GOAL OF THE EXERCISE: Whenever a line in the entries includes the word "settings", copy that line out.
##### RECORDED INFORMATION #####
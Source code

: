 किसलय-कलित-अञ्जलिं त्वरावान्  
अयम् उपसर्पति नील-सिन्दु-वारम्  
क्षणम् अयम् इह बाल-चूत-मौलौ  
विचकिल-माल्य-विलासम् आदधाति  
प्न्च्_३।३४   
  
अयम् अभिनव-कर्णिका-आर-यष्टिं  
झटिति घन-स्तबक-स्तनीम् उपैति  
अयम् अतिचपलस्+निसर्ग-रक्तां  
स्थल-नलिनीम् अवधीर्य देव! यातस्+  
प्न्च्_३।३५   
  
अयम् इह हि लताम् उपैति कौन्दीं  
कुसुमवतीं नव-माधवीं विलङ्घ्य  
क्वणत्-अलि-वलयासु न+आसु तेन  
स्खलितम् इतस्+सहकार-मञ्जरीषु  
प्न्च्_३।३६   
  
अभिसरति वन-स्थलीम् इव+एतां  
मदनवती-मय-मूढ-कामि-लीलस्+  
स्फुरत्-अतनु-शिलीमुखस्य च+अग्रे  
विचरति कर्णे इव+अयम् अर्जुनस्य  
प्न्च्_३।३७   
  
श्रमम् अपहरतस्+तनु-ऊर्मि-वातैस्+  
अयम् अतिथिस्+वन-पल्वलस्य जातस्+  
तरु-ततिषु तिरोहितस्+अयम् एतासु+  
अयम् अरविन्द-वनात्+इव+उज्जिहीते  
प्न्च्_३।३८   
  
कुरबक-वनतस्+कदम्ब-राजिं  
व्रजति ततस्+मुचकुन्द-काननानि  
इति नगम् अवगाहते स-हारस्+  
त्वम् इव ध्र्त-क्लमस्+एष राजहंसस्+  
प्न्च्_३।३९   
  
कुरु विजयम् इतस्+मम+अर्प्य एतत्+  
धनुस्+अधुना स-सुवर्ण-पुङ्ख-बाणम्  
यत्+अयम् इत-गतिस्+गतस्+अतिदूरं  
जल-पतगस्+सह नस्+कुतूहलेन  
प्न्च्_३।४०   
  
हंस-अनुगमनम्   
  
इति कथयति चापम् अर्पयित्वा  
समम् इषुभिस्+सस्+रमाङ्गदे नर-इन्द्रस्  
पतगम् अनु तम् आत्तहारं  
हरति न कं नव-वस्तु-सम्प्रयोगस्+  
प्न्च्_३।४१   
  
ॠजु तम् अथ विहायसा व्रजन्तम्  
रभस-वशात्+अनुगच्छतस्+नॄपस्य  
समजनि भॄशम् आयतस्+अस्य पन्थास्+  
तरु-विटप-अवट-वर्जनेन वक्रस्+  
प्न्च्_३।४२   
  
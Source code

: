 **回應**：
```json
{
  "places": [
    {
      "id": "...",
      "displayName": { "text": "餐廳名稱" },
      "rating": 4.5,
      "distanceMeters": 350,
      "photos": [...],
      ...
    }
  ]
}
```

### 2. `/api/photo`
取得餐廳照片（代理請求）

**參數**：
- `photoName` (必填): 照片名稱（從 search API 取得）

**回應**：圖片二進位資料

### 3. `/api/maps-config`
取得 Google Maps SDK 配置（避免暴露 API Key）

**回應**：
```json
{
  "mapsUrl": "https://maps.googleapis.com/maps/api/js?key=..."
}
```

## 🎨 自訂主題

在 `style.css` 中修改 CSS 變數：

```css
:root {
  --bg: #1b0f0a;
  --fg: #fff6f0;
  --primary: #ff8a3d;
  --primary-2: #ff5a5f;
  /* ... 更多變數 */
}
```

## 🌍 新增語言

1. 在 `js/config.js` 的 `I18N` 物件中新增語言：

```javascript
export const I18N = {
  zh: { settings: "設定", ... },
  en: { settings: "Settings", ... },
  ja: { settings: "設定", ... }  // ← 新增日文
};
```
#####
WRITTEN REPLY:
  zh: { settings: "設定", ... },
  en: { settings: "Settings", ... },
  ja: { settings: "設定", ... }  // ← 新增日文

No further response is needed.